====== THE DATA

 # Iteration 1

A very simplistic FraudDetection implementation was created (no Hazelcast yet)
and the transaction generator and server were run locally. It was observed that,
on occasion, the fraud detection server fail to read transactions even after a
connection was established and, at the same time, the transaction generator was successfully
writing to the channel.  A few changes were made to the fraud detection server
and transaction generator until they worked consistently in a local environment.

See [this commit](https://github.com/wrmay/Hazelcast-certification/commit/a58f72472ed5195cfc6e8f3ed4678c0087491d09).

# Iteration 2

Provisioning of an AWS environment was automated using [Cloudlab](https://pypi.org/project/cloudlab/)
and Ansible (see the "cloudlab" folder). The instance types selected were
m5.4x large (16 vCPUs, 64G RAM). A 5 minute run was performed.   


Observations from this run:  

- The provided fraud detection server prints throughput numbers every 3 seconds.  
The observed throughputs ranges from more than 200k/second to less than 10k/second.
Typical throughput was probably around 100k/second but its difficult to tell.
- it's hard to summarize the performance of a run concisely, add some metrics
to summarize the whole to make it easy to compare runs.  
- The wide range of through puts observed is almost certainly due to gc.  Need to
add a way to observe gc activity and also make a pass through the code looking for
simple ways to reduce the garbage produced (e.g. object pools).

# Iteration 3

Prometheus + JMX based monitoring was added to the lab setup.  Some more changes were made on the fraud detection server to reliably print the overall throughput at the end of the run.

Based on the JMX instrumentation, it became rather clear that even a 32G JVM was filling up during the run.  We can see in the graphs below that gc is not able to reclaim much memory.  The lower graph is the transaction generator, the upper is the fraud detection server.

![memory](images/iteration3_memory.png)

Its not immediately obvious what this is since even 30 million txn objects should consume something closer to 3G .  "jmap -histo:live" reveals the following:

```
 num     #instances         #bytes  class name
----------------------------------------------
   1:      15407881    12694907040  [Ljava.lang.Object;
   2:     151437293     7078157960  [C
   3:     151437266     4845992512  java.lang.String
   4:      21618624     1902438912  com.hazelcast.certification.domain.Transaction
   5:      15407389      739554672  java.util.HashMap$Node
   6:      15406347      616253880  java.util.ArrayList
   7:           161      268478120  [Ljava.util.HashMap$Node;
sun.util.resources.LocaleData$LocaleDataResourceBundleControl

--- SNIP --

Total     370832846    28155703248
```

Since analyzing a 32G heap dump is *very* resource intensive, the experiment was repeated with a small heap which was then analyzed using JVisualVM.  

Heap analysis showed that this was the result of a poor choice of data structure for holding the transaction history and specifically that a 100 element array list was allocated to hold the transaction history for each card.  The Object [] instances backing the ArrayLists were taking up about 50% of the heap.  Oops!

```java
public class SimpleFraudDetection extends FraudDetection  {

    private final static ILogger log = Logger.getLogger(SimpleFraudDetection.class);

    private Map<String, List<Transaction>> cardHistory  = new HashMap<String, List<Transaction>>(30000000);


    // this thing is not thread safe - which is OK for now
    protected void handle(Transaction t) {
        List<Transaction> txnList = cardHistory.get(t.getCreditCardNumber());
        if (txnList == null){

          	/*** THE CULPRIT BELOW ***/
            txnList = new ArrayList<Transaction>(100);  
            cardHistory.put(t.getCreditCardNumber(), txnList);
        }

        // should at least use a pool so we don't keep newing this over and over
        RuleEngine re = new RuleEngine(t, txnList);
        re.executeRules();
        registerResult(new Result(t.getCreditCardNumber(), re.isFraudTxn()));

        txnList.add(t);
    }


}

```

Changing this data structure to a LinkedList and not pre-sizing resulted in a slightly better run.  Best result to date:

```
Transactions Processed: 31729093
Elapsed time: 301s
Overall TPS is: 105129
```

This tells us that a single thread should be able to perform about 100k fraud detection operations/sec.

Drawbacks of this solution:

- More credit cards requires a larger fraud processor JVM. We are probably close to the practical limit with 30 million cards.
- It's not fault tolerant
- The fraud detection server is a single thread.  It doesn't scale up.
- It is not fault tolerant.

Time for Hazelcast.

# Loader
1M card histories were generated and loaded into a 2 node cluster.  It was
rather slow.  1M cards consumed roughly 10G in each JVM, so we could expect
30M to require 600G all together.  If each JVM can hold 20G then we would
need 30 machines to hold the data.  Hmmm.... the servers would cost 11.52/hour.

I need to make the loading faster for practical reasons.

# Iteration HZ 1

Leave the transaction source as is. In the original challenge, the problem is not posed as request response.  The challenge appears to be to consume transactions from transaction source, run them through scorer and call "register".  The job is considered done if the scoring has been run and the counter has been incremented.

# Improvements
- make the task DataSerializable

============

Transcribe the records above exactly, beginning at the line that contains "Changing this data" and ending with the line that contains "30M to require", both included, and nothing else.

### ANSWER AREA
Changing this data structure to a LinkedList and not pre-sizing resulted in a slightly better run.  Best result to date:

```
Transactions Processed: 31729093
Elapsed time: 301s
Overall TPS is: 105129
```

This tells us that a single thread should be able to perform about 100k fraud detection operations/sec.

Drawbacks of this solution:

- More credit cards requires a larger fraud processor JVM. We are probably close to the practical limit with 30 million cards.
- It's not fault tolerant
- The fraud detection server is a single thread.  It doesn't scale up.
- It is not fault tolerant.

Time for Hazelcast.

# Loader
1M card histories were generated and loaded into a 2 node cluster.  It was
rather slow.  1M cards consumed roughly 10G in each JVM, so we could expect
30M to require 600G all together.  If each JVM can hold 20G then we would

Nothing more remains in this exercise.